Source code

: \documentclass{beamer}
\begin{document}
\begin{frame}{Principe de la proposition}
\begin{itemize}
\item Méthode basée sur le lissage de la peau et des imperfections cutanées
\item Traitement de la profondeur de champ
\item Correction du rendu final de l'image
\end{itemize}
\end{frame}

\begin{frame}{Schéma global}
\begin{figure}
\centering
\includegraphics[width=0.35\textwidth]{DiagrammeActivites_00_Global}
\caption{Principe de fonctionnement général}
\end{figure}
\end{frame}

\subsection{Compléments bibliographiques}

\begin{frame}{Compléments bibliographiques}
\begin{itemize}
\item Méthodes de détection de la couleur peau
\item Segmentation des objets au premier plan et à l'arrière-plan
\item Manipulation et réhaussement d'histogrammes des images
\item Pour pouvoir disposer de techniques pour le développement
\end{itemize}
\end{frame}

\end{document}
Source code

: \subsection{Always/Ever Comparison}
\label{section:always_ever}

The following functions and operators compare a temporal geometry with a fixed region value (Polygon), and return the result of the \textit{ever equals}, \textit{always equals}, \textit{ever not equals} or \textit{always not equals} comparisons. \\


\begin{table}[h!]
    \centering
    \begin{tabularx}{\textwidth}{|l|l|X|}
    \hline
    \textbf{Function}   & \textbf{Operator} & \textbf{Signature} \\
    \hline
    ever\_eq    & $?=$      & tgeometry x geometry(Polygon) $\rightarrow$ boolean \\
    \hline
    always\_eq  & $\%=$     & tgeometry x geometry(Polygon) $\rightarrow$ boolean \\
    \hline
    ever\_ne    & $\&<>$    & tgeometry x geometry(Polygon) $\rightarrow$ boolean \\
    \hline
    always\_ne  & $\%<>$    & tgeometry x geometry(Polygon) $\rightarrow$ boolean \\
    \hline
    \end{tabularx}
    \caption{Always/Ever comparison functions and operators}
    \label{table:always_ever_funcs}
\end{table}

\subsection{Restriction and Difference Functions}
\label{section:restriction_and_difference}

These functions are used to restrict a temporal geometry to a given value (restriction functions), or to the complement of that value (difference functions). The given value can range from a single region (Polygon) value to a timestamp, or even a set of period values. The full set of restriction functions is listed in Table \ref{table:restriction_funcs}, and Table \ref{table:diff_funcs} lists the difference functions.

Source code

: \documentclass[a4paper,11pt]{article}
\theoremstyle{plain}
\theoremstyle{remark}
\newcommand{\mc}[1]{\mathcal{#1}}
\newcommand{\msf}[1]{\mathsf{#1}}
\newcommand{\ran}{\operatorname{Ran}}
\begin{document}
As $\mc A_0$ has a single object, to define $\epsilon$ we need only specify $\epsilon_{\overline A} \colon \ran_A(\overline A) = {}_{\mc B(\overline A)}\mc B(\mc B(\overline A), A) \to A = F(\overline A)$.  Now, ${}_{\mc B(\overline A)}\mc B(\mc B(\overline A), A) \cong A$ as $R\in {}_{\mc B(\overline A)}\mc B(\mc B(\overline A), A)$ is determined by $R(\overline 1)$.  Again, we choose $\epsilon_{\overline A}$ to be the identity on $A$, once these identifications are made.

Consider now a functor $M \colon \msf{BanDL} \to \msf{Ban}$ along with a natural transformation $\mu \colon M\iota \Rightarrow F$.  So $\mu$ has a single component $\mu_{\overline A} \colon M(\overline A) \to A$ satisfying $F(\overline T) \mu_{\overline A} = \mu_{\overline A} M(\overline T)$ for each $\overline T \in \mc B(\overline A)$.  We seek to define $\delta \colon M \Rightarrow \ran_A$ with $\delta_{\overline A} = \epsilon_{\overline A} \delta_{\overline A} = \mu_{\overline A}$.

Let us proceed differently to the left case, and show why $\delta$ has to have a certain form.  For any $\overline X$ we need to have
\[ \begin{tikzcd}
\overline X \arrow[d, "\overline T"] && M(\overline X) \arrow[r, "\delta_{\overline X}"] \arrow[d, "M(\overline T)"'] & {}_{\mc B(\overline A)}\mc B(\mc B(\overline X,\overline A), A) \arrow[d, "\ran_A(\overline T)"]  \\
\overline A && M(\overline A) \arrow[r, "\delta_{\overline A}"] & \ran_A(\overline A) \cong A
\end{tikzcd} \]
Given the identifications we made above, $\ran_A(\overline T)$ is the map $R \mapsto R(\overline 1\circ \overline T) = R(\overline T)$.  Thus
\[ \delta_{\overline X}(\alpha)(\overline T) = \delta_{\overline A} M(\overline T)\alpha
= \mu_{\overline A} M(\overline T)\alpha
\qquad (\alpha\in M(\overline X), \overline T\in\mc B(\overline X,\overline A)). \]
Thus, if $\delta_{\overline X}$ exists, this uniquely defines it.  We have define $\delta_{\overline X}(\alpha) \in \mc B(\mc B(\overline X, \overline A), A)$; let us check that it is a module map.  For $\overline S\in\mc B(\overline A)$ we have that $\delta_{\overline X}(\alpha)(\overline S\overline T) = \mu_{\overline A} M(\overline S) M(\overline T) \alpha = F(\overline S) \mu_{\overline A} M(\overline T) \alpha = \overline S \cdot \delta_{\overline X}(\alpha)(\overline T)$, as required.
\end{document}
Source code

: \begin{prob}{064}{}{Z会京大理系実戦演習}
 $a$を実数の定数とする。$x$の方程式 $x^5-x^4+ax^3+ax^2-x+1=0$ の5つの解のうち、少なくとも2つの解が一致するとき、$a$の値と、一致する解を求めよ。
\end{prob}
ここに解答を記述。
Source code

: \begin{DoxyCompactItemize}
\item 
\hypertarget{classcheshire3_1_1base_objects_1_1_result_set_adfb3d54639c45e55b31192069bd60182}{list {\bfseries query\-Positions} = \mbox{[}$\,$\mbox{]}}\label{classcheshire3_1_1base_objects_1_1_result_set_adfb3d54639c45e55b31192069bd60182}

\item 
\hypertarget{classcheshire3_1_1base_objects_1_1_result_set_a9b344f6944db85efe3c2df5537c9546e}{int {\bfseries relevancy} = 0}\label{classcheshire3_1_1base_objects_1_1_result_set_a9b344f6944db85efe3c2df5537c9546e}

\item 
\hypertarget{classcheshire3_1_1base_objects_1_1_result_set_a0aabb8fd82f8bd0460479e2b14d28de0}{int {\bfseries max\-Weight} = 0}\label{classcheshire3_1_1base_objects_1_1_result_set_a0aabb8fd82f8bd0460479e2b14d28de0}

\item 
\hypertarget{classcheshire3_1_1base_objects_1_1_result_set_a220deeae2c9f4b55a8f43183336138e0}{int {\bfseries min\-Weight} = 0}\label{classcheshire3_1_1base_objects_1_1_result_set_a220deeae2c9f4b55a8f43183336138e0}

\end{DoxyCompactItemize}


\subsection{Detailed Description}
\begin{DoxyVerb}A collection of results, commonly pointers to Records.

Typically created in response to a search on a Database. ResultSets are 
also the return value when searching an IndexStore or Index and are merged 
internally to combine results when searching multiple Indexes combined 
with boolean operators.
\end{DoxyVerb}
==================================================
▶ Description of the task
Leaving each word as it is, reproduce all the material.

▶ Response to the task
Source code

: \documentclass{beamer}
\begin{document}
\begin{frame}{Principe de la proposition}
\begin{itemize}
\item Méthode basée sur le lissage de la peau et des imperfections cutanées
\item Traitement de la profondeur de champ
\item Correction du rendu final de l'image
\end{itemize}
\end{frame}

\begin{frame}{Schéma global}
\begin{figure}
\centering
\includegraphics[width=0.35\textwidth]{DiagrammeActivites_00_Global}
\caption{Principe de fonctionnement général}
\end{figure}
\end{frame}

\subsection{Compléments bibliographiques}

\begin{frame}{Compléments bibliographiques}
\begin{itemize}
\item Méthodes de détection de la couleur peau
\item Segmentation des objets au premier plan et à l'arrière-plan
\item Manipulation et réhaussement d'histogrammes des images
\item Pour pouvoir disposer de techniques pour le développement
\end{itemize}
\end{frame}

\end{document}
Source code

: \subsection{Always/Ever Comparison}
\label{section:always_ever}

The following functions and operators compare a temporal geometry with a fixed region value (Polygon), and return the result of the \textit{ever equals}, \textit{always equals}, \textit{ever not equals} or \textit{always not equals} comparisons. \\


\begin{table}[h!]
    \centering
    \begin{tabularx}{\textwidth}{|l|l|X|}
    \hline
    \textbf{Function}   & \textbf{Operator} & \textbf{Signature} \\
    \hline
    ever\_eq    & $?=$      & tgeometry x geometry(Polygon) $\rightarrow$ boolean \\
    \hline
    always\_eq  & $\%=$     & tgeometry x geometry(Polygon) $\rightarrow$ boolean \\
    \hline
    ever\_ne    & $\&<>$    & tgeometry x geometry(Polygon) $\rightarrow$ boolean \\
    \hline
    always\_ne  & $\%<>$    & tgeometry x geometry(Polygon) $\rightarrow$ boolean \\
    \hline
    \end{tabularx}
    \caption{Always/Ever comparison functions and operators}
    \label{table:always_ever_funcs}
\end{table}

\subsection{Restriction and Difference Functions}
\label{section:restriction_and_difference}

These functions are used to restrict a temporal geometry to a given value (restriction functions), or to the complement of that value (difference functions). The given value can range from a single region (Polygon) value to a timestamp, or even a set of period values. The full set of restriction functions is listed in Table \ref{table:restriction_funcs}, and Table \ref{table:diff_funcs} lists the difference functions.

Source code

: \documentclass[a4paper,11pt]{article}
\theoremstyle{plain}
\theoremstyle{remark}
\newcommand{\mc}[1]{\mathcal{#1}}
\newcommand{\msf}[1]{\mathsf{#1}}
\newcommand{\ran}{\operatorname{Ran}}
\begin{document}
As $\mc A_0$ has a single object, to define $\epsilon$ we need only specify $\epsilon_{\overline A} \colon \ran_A(\overline A) = {}_{\mc B(\overline A)}\mc B(\mc B(\overline A), A) \to A = F(\overline A)$.  Now, ${}_{\mc B(\overline A)}\mc B(\mc B(\overline A), A) \cong A$ as $R\in {}_{\mc B(\overline A)}\mc B(\mc B(\overline A), A)$ is determined by $R(\overline 1)$.  Again, we choose $\epsilon_{\overline A}$ to be the identity on $A$, once these identifications are made.

Consider now a functor $M \colon \msf{BanDL} \to \msf{Ban}$ along with a natural transformation $\mu \colon M\iota \Rightarrow F$.  So $\mu$ has a single component $\mu_{\overline A} \colon M(\overline A) \to A$ satisfying $F(\overline T) \mu_{\overline A} = \mu_{\overline A} M(\overline T)$ for each $\overline T \in \mc B(\overline A)$.  We seek to define $\delta \colon M \Rightarrow \ran_A$ with $\delta_{\overline A} = \epsilon_{\overline A} \delta_{\overline A} = \mu_{\overline A}$.

Let us proceed differently to the left case, and show why $\delta$ has to have a certain form.  For any $\overline X$ we need to have
\[ \begin{tikzcd}
\overline X \arrow[d, "\overline T"] && M(\overline X) \arrow[r, "\delta_{\overline X}"] \arrow[d, "M(\overline T)"'] & {}_{\mc B(\overline A)}\mc B(\mc B(\overline X,\overline A), A) \arrow[d, "\ran_A(\overline T)"]  \\
\overline A && M(\overline A) \arrow[r, "\delta_{\overline A}"] & \ran_A(\overline A) \cong A
\end{tikzcd} \]
Given the identifications we made above, $\ran_A(\overline T)$ is the map $R \mapsto R(\overline 1\circ \overline T) = R(\overline T)$.  Thus
\[ \delta_{\overline X}(\alpha)(\overline T) = \delta_{\overline A} M(\overline T)\alpha
= \mu_{\overline A} M(\overline T)\alpha
\qquad (\alpha\in M(\overline X), \overline T\in\mc B(\overline X,\overline A)). \]
Thus, if $\delta_{\overline X}$ exists, this uniquely defines it.  We have define $\delta_{\overline X}(\alpha) \in \mc B(\mc B(\overline X, \overline A), A)$; let us check that it is a module map.  For $\overline S\in\mc B(\overline A)$ we have that $\delta_{\overline X}(\alpha)(\overline S\overline T) = \mu_{\overline A} M(\overline S) M(\overline T) \alpha = F(\overline S) \mu_{\overline A} M(\overline T) \alpha = \overline S \cdot \delta_{\overline X}(\alpha)(\overline T)$, as required.
\end{document}
Source code

: \begin{prob}{064}{}{Z会京大理系実戦演習}
 $a$を実数の定数とする。$x$の方程式 $x^5-x^4+ax^3+ax^2-x+1=0$ の5つの解のうち、少なくとも2つの解が一致するとき、$a$の値と、一致する解を求めよ。
\end{prob}
ここに解答を記述。
Source code

: \begin{DoxyCompactItemize}
\item 
\hypertarget{classcheshire3_1_1base_objects_1_1_result_set_adfb3d54639c45e55b31192069bd60182}{list {\bfseries query\-Positions} = \mbox{[}$\,$\mbox{]}}\label{classcheshire3_1_1base_objects_1_1_result_set_adfb3d54639c45e55b31192069bd60182}

\item 
\hypertarget{classcheshire3_1_1base_objects_1_1_result_set_a9b344f6944db85efe3c2df5537c9546e}{int {\bfseries relevancy} = 0}\label{classcheshire3_1_1base_objects_1_1_result_set_a9b344f6944db85efe3c2df5537c9546e}

\item 
\hypertarget{classcheshire3_1_1base_objects_1_1_result_set_a0aabb8fd82f8bd0460479e2b14d28de0}{int {\bfseries max\-Weight} = 0}\label{classcheshire3_1_1base_objects_1_1_result_set_a0aabb8fd82f8bd0460479e2b14d28de0}

\item 
\hypertarget{classcheshire3_1_1base_objects_1_1_result_set_a220deeae2c9f4b55a8f43183336138e0}{int {\bfseries min\-Weight} = 0}\label{classcheshire3_1_1base_objects_1_1_result_set_a220deeae2c9f4b55a8f43183336138e0}

\end{DoxyCompactItemize}


\subsection{Detailed Description}
\begin{DoxyVerb}A collection of results, commonly pointers to Records.

Typically created in response to a search on a Database. ResultSets are 
also the return value when searching an IndexStore or Index and are merged 
internally to combine results when searching multiple Indexes combined 
with boolean operators.
\end{DoxyVerb}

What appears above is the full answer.